__Prompt__. Search the records for "href". Copy every line where it appears.

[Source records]
▶

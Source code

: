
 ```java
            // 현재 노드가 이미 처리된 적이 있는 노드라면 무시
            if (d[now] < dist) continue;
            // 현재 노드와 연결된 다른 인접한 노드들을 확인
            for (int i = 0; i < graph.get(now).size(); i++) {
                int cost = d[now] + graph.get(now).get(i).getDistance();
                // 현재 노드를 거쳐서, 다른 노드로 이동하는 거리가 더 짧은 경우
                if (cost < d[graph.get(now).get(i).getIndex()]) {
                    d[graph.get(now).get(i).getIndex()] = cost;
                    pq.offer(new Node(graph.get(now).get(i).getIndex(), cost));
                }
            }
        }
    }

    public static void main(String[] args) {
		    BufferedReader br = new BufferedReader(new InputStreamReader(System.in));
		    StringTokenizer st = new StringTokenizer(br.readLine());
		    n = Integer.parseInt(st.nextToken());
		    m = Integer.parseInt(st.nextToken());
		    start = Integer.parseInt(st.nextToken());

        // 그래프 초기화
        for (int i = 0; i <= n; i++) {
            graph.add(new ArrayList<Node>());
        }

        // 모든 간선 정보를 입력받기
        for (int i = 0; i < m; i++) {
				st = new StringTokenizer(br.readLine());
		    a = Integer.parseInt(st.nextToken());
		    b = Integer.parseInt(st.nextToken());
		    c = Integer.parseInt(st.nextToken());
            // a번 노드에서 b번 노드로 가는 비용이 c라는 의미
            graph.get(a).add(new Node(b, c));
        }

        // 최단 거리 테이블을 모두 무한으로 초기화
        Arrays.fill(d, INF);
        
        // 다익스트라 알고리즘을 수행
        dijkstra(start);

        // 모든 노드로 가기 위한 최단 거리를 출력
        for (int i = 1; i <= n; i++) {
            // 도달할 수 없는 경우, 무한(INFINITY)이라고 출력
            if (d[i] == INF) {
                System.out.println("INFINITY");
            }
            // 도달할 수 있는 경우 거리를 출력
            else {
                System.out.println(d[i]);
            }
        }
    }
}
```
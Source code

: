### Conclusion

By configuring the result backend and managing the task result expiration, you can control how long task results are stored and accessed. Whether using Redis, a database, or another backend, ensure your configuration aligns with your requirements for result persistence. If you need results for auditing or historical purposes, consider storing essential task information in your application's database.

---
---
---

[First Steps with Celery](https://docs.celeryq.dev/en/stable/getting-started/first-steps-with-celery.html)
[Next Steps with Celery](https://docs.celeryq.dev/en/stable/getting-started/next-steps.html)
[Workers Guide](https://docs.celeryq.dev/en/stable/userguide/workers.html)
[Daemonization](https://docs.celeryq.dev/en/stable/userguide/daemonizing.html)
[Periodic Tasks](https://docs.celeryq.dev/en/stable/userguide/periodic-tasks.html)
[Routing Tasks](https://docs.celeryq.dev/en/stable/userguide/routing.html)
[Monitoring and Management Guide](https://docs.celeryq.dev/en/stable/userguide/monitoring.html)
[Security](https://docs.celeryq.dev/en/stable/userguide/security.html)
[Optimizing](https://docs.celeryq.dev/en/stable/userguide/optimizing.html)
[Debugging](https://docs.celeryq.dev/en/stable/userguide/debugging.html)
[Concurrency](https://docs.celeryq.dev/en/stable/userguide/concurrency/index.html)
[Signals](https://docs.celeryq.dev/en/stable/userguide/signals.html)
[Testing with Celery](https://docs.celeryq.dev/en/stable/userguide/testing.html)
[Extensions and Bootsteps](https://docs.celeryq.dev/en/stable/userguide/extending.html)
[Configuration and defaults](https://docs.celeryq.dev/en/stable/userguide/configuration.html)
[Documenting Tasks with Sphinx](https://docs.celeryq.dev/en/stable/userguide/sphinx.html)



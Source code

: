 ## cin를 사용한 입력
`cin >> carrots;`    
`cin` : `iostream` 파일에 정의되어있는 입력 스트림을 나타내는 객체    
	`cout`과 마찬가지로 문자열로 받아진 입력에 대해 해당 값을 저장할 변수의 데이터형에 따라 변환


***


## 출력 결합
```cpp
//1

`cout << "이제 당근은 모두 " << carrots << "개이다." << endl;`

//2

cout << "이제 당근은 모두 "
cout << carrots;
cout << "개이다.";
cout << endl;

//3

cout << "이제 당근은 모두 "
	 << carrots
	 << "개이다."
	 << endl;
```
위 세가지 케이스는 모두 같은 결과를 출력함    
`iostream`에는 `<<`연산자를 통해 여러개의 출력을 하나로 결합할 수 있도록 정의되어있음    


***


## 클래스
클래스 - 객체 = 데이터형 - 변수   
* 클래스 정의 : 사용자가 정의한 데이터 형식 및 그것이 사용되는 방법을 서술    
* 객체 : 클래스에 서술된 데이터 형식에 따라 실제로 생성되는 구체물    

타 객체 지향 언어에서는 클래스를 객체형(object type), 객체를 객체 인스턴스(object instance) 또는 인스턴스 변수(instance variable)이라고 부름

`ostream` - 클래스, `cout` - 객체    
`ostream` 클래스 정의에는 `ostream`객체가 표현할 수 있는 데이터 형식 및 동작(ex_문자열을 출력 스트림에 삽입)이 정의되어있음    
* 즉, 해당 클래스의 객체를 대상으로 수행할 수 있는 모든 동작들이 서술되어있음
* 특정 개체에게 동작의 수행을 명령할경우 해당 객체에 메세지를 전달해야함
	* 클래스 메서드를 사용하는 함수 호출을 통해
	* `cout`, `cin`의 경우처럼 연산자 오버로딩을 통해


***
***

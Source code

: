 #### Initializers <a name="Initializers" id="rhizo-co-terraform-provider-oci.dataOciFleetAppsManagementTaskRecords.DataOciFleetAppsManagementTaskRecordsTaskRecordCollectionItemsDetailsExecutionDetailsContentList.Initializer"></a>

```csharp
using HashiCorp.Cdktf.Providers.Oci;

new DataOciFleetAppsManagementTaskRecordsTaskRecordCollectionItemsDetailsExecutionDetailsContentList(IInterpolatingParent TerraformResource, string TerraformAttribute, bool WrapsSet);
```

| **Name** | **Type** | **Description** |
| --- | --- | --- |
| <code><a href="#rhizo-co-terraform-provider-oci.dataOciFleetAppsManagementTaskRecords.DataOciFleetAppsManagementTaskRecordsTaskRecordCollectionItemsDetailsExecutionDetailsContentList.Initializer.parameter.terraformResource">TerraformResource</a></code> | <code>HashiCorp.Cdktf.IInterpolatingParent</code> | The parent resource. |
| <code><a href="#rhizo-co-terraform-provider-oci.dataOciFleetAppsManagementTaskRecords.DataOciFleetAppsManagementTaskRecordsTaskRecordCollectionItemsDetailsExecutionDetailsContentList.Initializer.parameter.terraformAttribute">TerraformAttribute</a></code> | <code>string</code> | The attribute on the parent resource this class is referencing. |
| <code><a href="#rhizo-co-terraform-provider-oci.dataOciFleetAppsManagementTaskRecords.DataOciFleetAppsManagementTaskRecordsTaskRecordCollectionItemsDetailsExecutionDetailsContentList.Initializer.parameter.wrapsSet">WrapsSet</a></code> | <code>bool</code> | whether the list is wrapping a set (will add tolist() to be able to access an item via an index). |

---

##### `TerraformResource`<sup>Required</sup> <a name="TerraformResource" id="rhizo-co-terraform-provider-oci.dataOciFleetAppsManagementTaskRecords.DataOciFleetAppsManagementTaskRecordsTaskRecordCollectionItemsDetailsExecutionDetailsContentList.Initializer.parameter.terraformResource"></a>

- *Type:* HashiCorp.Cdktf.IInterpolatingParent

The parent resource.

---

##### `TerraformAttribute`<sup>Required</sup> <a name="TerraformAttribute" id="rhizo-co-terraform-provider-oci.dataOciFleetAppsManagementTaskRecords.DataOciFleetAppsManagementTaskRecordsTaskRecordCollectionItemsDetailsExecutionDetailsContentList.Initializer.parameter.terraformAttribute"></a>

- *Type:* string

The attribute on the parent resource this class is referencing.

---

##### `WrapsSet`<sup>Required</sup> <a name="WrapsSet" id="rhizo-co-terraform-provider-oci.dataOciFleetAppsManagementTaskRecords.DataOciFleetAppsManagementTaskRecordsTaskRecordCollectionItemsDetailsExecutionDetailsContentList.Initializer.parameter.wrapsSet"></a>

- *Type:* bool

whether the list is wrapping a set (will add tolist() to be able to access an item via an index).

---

◀

__Problem solution__.
| <code><a href="#rhizo-co-terraform-provider-oci.dataOciFleetAppsManagementTaskRecords.DataOciFleetAppsManagementTaskRecordsTaskRecordCollectionItemsDetailsExecutionDetailsContentList.Initializer.parameter.terraformResource">TerraformResource</a></code> | <code>HashiCorp.Cdktf.IInterpolatingParent</code> | The parent resource. |
| <code><a href="#rhizo-co-terraform-provider-oci.dataOciFleetAppsManagementTaskRecords.DataOciFleetAppsManagementTaskRecordsTaskRecordCollectionItemsDetailsExecutionDetailsContentList.Initializer.parameter.terraformAttribute">TerraformAttribute</a></code> | <code>string</code> | The attribute on the parent resource this class is referencing. |
| <code><a href="#rhizo-co-terraform-provider-oci.dataOciFleetAppsManagementTaskRecords.DataOciFleetAppsManagementTaskRecordsTaskRecordCollectionItemsDetailsExecutionDetailsContentList.Initializer.parameter.wrapsSet">WrapsSet</a></code> | <code>bool</code> | whether the list is wrapping a set (will add tolist() to be able to access an item via an index). |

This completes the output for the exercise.